Through a series of deals with AOL Time Warner and Nokia, tied to a new near-field wireless networking technology, Sony is setting itself up to compete in a variety of upcoming markets.

Sony chief operating officer Kunitake Ando announced the deals at last month’s Comdex Fall/2001. Sony and Nokia will develop standards for interoperability between mobile devices and other CE products. The AOL deal has the two companies working to bring entertainment services at broadband speeds to all types of home CE products. AOL will work to create a special Web browser for CE devices. Ando did not give a time frame for when products or services would be forthcoming from these deals.

Ando also unveiled a few working product concepts that are indicative of where he hopes to take the company in the next few years. This included a new wireless user interface code named Feel. From his demonstrations it appeared Feel works in a similar fashion to Bluetooth in that it allows Feel-equipped devices to recognize and communicate with each other, basically creating a small wireless network whenever they come into contact.

Feel is so new that U.S.-based Sony executives had very few details on how it works, but one hinted that it combines Bluetooth and Sony proprietary wireless technology.

The Feel system is the centerpiece for another Sony venture, the Ubiquitous Value Network (UVN). This concept’s premise is that for the Internet and home network to be truly valuable, it must be available anywhere and anytime to the end user. Ando said the development of the UVN will require several steps, the first of which is the inclusion of an IP address on all Sony CE devices, making them Internet enabled. Next is the full implementation of 5G wireless technology, which will have the ability to bring full motion video to portable devices.

“We want people to move between the virtual world and real world without notice,” he said.

The first of the UVN devices to be shown was a wristwatch-type communicator that featured a small LCD, digital camera, cellphone, a microphone and has Web connectivity. People using this can have face-to-face cellular conversations, access e-mail or communicate with a computer. This last task will be accomplished with Sony’s new Feel wireless connectivity technology. Shipping and pricing were not discussed.

Sony unveiled a new software application called PercasTV. This allows end users to create live video shows on the Web.
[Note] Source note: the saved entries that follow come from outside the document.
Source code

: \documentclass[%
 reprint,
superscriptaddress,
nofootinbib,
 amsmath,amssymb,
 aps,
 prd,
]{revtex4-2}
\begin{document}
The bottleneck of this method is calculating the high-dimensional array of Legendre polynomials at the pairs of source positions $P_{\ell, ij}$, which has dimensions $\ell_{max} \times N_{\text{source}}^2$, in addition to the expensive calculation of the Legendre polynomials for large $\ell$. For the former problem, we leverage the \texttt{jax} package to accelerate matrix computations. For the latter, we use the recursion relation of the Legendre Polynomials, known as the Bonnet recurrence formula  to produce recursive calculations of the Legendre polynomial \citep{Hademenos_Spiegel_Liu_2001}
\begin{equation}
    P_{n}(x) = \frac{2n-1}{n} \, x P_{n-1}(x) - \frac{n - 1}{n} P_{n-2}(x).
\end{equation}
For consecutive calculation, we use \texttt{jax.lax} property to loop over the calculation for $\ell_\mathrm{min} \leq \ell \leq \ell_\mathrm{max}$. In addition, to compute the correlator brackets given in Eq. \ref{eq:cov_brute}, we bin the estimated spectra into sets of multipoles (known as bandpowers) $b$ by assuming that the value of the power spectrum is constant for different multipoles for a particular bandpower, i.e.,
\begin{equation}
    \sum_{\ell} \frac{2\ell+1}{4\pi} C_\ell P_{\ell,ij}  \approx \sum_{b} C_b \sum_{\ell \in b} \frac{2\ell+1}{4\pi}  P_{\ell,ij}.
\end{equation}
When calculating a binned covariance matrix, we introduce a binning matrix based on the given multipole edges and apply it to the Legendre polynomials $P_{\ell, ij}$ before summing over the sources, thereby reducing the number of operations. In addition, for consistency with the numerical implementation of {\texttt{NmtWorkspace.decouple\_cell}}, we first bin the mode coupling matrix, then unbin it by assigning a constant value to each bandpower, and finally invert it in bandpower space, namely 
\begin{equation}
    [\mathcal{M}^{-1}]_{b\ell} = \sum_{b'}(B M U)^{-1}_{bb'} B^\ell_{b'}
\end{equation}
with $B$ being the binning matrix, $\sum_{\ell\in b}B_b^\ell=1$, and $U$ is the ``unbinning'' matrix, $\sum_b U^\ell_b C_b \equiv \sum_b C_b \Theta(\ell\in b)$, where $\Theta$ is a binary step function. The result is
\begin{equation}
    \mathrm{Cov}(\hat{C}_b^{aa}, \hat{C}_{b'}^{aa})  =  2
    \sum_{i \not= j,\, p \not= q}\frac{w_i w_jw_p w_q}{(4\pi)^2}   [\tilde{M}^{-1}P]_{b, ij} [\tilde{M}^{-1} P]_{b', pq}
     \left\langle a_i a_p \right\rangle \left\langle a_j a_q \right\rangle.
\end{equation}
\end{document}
It takes video from a camcorder, runs it into a PC and then out onto the Web.

Ando said all of these networked devices will require a massive amount of storage space, so his company has created the Personal Network Home Storage system. This will hold a terabyte, or 1,000GB, of data. This is enough capacity to store 450 DVD movies, 2,000 CDs or more than 100,000 digital images and video. Ando said it would be affordably priced, but gave no further details on that or when it might ship.